Looking at your code, you might prefer to just enclose the contents inside
the braces inside an Optional, or a ZeroOrMore.  Seeing the other possible
elements that might be in your braces, will this work?  ZeroOrMore will take
care of the empty option, and recursively nesting RHS will avoid having to
repeat the other "scalar" entries.

RHS << ( pp.dblQuotedString.setParseAction(pp.removeQuotes) ^
         identifier ^
         integer ^
         pp.Group( LBRACE + pp.ZeroOrMore( assignment ^ RHS ) + RBRACE ) )

-- Paul

-----Original Message-----
From: Liam Clarke [mailto:cyresse at gmail.com] 
Sent: Sunday, July 24, 2005 10:21 AM
To: Paul McGuire
Cc: tutor at python.org
Subject: Re: [Tutor] Parsing problem

Hi Paul, 

That is fantastic.

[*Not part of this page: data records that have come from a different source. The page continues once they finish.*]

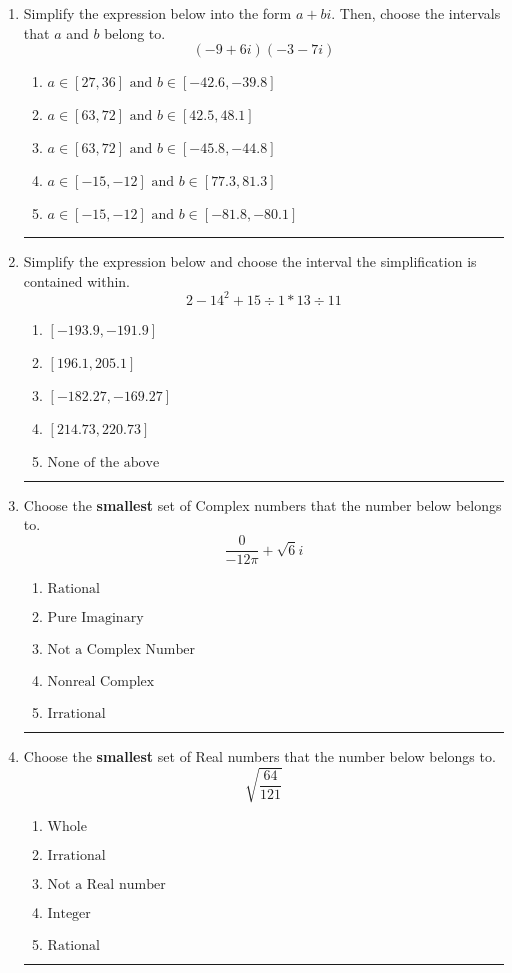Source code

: \documentclass[14pt]{extbook}
\newcommand{\litem}[1]{\item#1\hspace*{-1cm}\rule{\textwidth}{0.4pt}}
\begin{document}
\begin{enumerate}
\litem{
Simplify the expression below into the form $a+bi$. Then, choose the intervals that $a$ and $b$ belong to.\[ (-9 + 6 i)(-3 - 7 i) \]\begin{enumerate}[label=\Alph*.]
\item \( a \in [27, 36] \text{ and } b \in [-42.6, -39.8] \)
\item \( a \in [63, 72] \text{ and } b \in [42.5, 48.1] \)
\item \( a \in [63, 72] \text{ and } b \in [-45.8, -44.8] \)
\item \( a \in [-15, -12] \text{ and } b \in [77.3, 81.3] \)
\item \( a \in [-15, -12] \text{ and } b \in [-81.8, -80.1] \)

\end{enumerate} }
\litem{
Simplify the expression below and choose the interval the simplification is contained within.\[ 2 - 14^2 + 15 \div 1 * 13 \div 11 \]\begin{enumerate}[label=\Alph*.]
\item \( [-193.9, -191.9] \)
\item \( [196.1, 205.1] \)
\item \( [-182.27, -169.27] \)
\item \( [214.73, 220.73] \)
\item \( \text{None of the above} \)

\end{enumerate} }
\litem{
Choose the \textbf{smallest} set of Complex numbers that the number below belongs to.\[ \frac{0}{-12 \pi}+\sqrt{6}i \]\begin{enumerate}[label=\Alph*.]
\item \( \text{Rational} \)
\item \( \text{Pure Imaginary} \)
\item \( \text{Not a Complex Number} \)
\item \( \text{Nonreal Complex} \)
\item \( \text{Irrational} \)

\end{enumerate} }
\litem{
Choose the \textbf{smallest} set of Real numbers that the number below belongs to.\[ \sqrt{\frac{64}{121}} \]\begin{enumerate}[label=\Alph*.]
\item \( \text{Whole} \)
\item \( \text{Irrational} \)
\item \( \text{Not a Real number} \)
\item \( \text{Integer} \)
\item \( \text{Rational} \)


\end{enumerate}}
\end{enumerate}
\end{document}
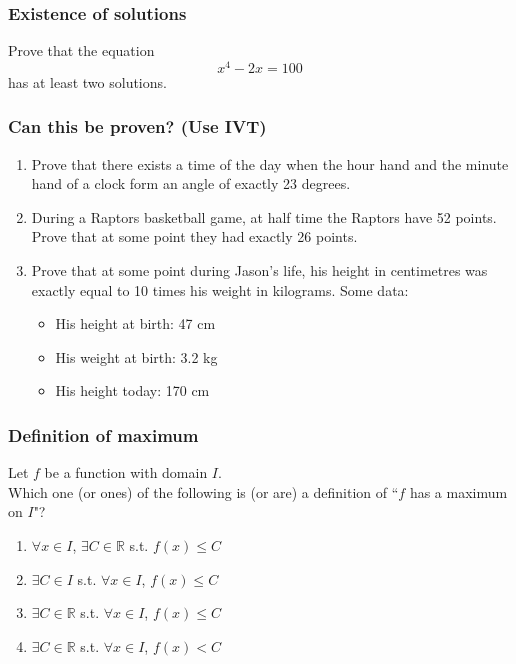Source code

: \documentclass[14pt]{beamer}
\newcommand {\DS} [1] {${\displaystyle #1}$}
\newcommand {\R}{\mathbb{R}}
\newcommand{\setsize}[1]{\fontsize{#1}{#1}\selectfont} %
\newcommand{\smallerfont}{\setsize{13}} %
\begin{document}
\begin{frame}
\frametitle{Existence of solutions}

Prove that the equation 
	$$
		x^4 - 2x = 100
	$$
has at least two solutions.

\end{frame}
\begin{frame}[t]
\frametitle{Can this be proven? (Use IVT)}
\smallerfont
\begin{enumerate}
\item  Prove that there exists a time of the day when the hour hand and the minute hand of a clock form an angle of exactly 23 degrees.

\vfill
\item  During a Raptors basketball game, at half time the Raptors have 52 points.  Prove that at some point they had exactly 26 points.

 \vfill
\item  Prove that at some point during Jason's life, his height in centimetres was exactly equal to 10 times his weight in kilograms.  Some data:
	\begin{itemize}
		\item  His height at birth: 47 cm
		\item  His weight at birth: 3.2 kg
		\item  His height today: 170 cm
	\end{itemize}
\vfill
\end{enumerate}

\end{frame}


\begin{frame}
\frametitle{Definition of maximum}

Let $f$ be a function with domain $I$.  \\
Which one (or ones) of the following is (or are) a definition of 	\quad
	``$f$ has a maximum on $I$"?

\begin{enumerate}
	\item   \DS{\forall x \in I}, \DS{\exists C \in \R} s.t. \DS{f(x) \leq C}
	\item  \DS{\exists C \in I} s.t. \DS{\forall x \in I}, \DS{f(x) \leq C}
	\item  \DS{\exists C \in \R} s.t. \DS{\forall x \in I}, \DS{f(x) \leq C}
	\item  \DS{\exists C \in \R} s.t. \DS{\forall x \in I}, \DS{f(x) < C}
\end{enumerate}

\end{frame}
\end{document}

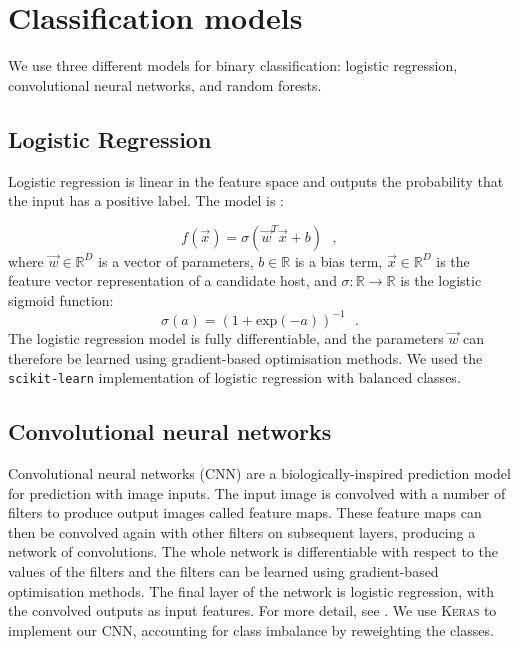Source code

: \appendix

\section{Classification models}\label{sec:atlas-xid-models}

  We use three different models for binary classification: logistic
  regression, convolutional neural networks, and random forests.

  \subsection{Logistic Regression}
  \label{sec:atlas-logistic-regression}
    Logistic regression is linear in the feature space and outputs the
    probability that the input has a positive label. The model is
    \citep{bishop06ml}:

    \begin{equation}
        f(\vec x) = \sigma(\vec w^T \vec x + b) \,\,\,\,,
    \end{equation}
    where $\vec w \in \mathbb{R}^D$ is a vector of parameters, $b \in \mathbb{R}$ is a bias term, $\vec x \in \mathbb{R}^D$ is the feature vector representation of a candidate host, and $\sigma : \mathbb{R} \to \mathbb{R}$ is the logistic sigmoid function: \begin{equation}
        \sigma(a) = (1 + \mathrm{exp}(-a))^{-1}\,\,\,\,.
    \end{equation}%
    The logistic regression model is fully differentiable, and the parameters
    $\vec w$ can therefore be learned using gradient-based optimisation
    methods. {We used the \texttt{scikit-learn} \citep{pedregosa11sklearn}
    implementation of logistic regression with balanced classes}.

  \subsection{Convolutional neural networks}
  \label{sec:atlas-convolutional-neural-networks}

    Convolutional neural networks (CNN) are a biologically-inspired prediction
    model for prediction with image inputs. The input image is convolved with
    a number of filters to produce output images called feature maps. These
    feature maps can then be convolved again with other filters on subsequent
    layers, producing a network of convolutions. The whole network is
    differentiable with respect to the values of the filters and the filters
    can be learned using gradient-based optimisation methods. The final layer
    of the network is logistic regression, with the convolved outputs as input
    features. For more detail, see \citet[subsection II.A][]{lecun98}. We use
    \textsc{Keras} \citep{chollet15keras} to implement our CNN, accounting for
    class imbalance by reweighting the classes.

It works, and using that pp.group is the key with the
nested braces. 

I just ran this on the actual file after adding a few more possible values
inside the group, and it parsed the entire header structure rather nicely.

Now this will probably sound silly, but from the bit 

header = {...

it continues on with 

province = {...

and so forth. 

Now, once it reads up to the closing bracket of the header section, it
returns that parsed nicely. 
Is there a way I can tell it to continue onwards? I can see that it's
stopping at one group.

Pyparsing is wonderful, but boy... as learning curves go, I'm somewhat over
my head.

I've tried this - 

Code http://www.rafb.net/paste/results/3Dm7FF35.html
Current data http://www.rafb.net/paste/results/3cWyt169.html

assignment << (pp.OneOrMore(pp.Group( LHS + EQUALS + RHS ))) 

to try and continue the parsing, but no luck.

I've been running into the 

 File "c:\python24\Lib\site-packages\pyparsing.py", line 1427, in parseImpl
    raise maxException
pyparsing.ParseException: Expected "}" (at char 742), (line:35, col:5) 

hassle again. From the CPU loading, I'm worried I've got myself something
very badly recursive going on, but I'm unsure of how to use validate()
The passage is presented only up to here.